Posted: Senin, 04 November 2013 by R. Anang Tinosaputra in Label:
0

‘Capacity expansion is one of the most significant strategic decisions faced by firms, measured both in terms of the amount of capital involved and the complexity of the decision-making problem... Capacity decisions require the firm to commit resources based on expectations about conditions far into the future’. (Michael E. Porter, Competitive Strategy: Techniques for Analyzing Industries and Competitors, 1980)

Ironis, ketika banyak negara mengecam AS dengan mengklaim diri sebagai anti-imperialis, anti-hegemoni, anti-monopoli, Christianto Wibisono (The Global Nexus, 2007) melaporkan, orang yang berteriak anti AS ternyata duitnya malah di taruh di Wall Street. Malah, negara-negara yang secara politik mengecam AS, mendukung dan membenarkan ‘teror’, dalam hati kecil juga masih merasa aman menaruh duit di AS. Mereka masih percaya bahwa gubernur bank sentral AS tidak akan korupsi atau KKN. Terlebih dari itu, mereka percaya bahwa lembaga hukum di AS berfungsi secara imparsial dan independen. Sehingga, biarpun bank sentral AS cuma memasang tarif suku bunga yang kecil (2 – 4%, bahkan 1% di tahun 2003) ada sekitar US$ 4 triliunan harta milik dunia disimpan di AS.

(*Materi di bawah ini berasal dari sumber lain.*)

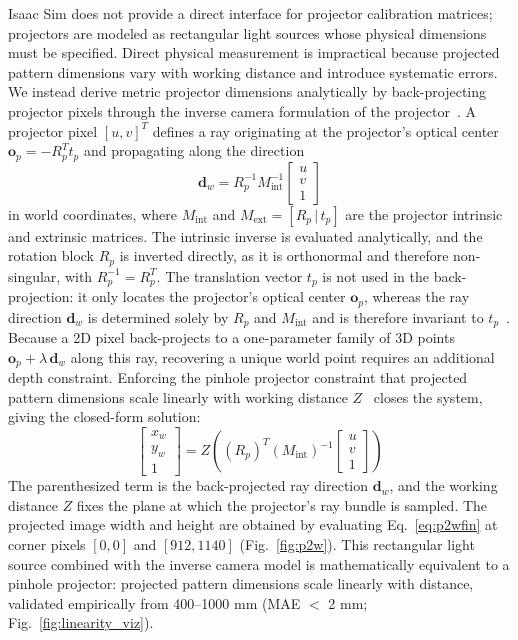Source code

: \documentclass[journal,twoside,web]{ieeecolor}
\begin{document}
Isaac Sim does not provide a direct interface for projector calibration matrices; projectors
are modeled as rectangular light sources whose physical dimensions must be specified.
Direct physical measurement is impractical because projected pattern dimensions vary with
working distance and introduce systematic errors.
We instead derive metric projector dimensions analytically by back-projecting projector pixels through the inverse camera formulation of the projector~\cite{martynov2011projector,hartley2003pinhole}. A projector pixel $[u, v]^T$ defines a ray originating at the projector's optical center $\mathbf{o}_p = -R_p^T t_p$ and propagating along the direction
\begin{equation}\label{eq:rayworld}
\mathbf{d}_w = R_p^{-1} M_{\text{int}}^{-1}\begin{bmatrix} u \\ v \\ 1 \end{bmatrix}
\end{equation}
in world coordinates, where $M_{\text{int}}$ and $M_{\text{ext}} = [R_p\,|\,t_p]$
are the projector intrinsic and extrinsic matrices. The intrinsic inverse is
evaluated analytically, and the rotation block $R_p$ is inverted directly, as it
is orthonormal and therefore non-singular, with $R_p^{-1} = R_p^T$. The
translation vector $t_p$ is not used in the back-projection: it only locates the
projector's optical center $\mathbf{o}_p$, whereas the ray direction
$\mathbf{d}_w$ is determined solely by $R_p$ and $M_{\text{int}}$ and is therefore
invariant to $t_p$~\cite{hartley2003pinhole}. Because a 2D pixel back-projects to
a one-parameter family of 3D points $\mathbf{o}_p + \lambda\,\mathbf{d}_w$ along
this ray, recovering a unique world point requires an additional depth
constraint. Enforcing the pinhole projector constraint that projected pattern
dimensions scale linearly with working distance $Z$~\cite{hartley2003pinhole}
closes the system, giving the closed-form solution:
\begin{equation}\label{eq:p2wfin}
\begin{bmatrix} x_w \\ y_w \\ 1 \end{bmatrix}
= Z\!\left(\left(R_p\right)^{T}\!\left(M_{\text{int}}\right)^{-1}
\begin{bmatrix} u \\ v \\ 1 \end{bmatrix}\right)
\end{equation}
The parenthesized term is the back-projected ray direction $\mathbf{d}_w$,
and the working distance $Z$ fixes the plane at which the projector's ray bundle
is sampled.
The projected image width and height are obtained by evaluating Eq.~\ref{eq:p2wfin} at
corner pixels $[0,0]$ and $[912,1140]$ (Fig.~\ref{fig:p2w}).
This rectangular light source combined with the inverse camera model is mathematically
equivalent to a pinhole projector: projected pattern dimensions scale linearly with
distance, validated empirically from 400--1000 mm (MAE $<$ 2 mm;
Fig.~\ref{fig:linearity_viz}).
\end{document}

Jika mengacu pada teori Capacity Expansion-nya Michael Porter, maka salah satu syarat untuk berkembang telah terpenuhi, yaitu akumulasi amount of capital. Dilengkapi dengan kompetensi bangsa dalam metodologi pemecahan masalah (problem-solving methodology) yang dilandasi sikap rasional, asas keadilan dan kematangan berdemokrasi, bakal menumbuhkembangkan saling percaya ke tingkat yang lebih tinggi lagi. Akibatnya, dinamika wacana intelektual dan praksis sosialnya terus berputar ke atas (spiral-up movement).

Di tataran makro maupun mikro pada galibnya esensi pembangunannya tak jauh berbeda. Manakala pertumbuhan bisnis dilandasi pembangunan kultur yang pada ujungnya membuat perusahaan jadi layak dipercaya (trustworthy), dan bisa jadi model serta inspirasi yang membuat banyak pihak ingin mengemulasinya, maka organisasi ini sesungguhnya sudah menjadi asset bangsa. Pada gilirannya bangsa yang bisa menginspirasi bangsa lain adalah asset internasional.

… that a nation’s well being, as well as its ability to compete, is conditioned by a single, pervasive cultural chararacteristic: the level of trust inherent in society’. (Francis Fukuyama, Trust: The Social Virtues and The Creation of Prosperity, 1995).


Bangsa yang tingkat saling percayanya tinggi akan sangat efisien. Untuk hal yang sepele saja, berapa penghematan yang bisa dilakukan perusahaan operator jalan tol, jika di tiap pintu masuk tol tidak perlu ada petugas yang membagi-bagi kartu tol, setiap pengendara bisa dipercaya hanya mengambil satu kartu saja (yang diletakkan di pintu masuk tol tanpa petugas jaga). Contoh yang lebih besar, negara tidak perlu menghamburkan dana demi membentuk komisi-komisi khusus yang mengawasi dan menangani kasus-kasus korupsi, pelanggaran HAM, dan lain-lain. Pastilah biaya yang bisa dihemat sangat signifikan. Benar kata sahabat saya, bangsa ini paling gemar membuat panitia, bahkan ketika krisis sudah melanda. 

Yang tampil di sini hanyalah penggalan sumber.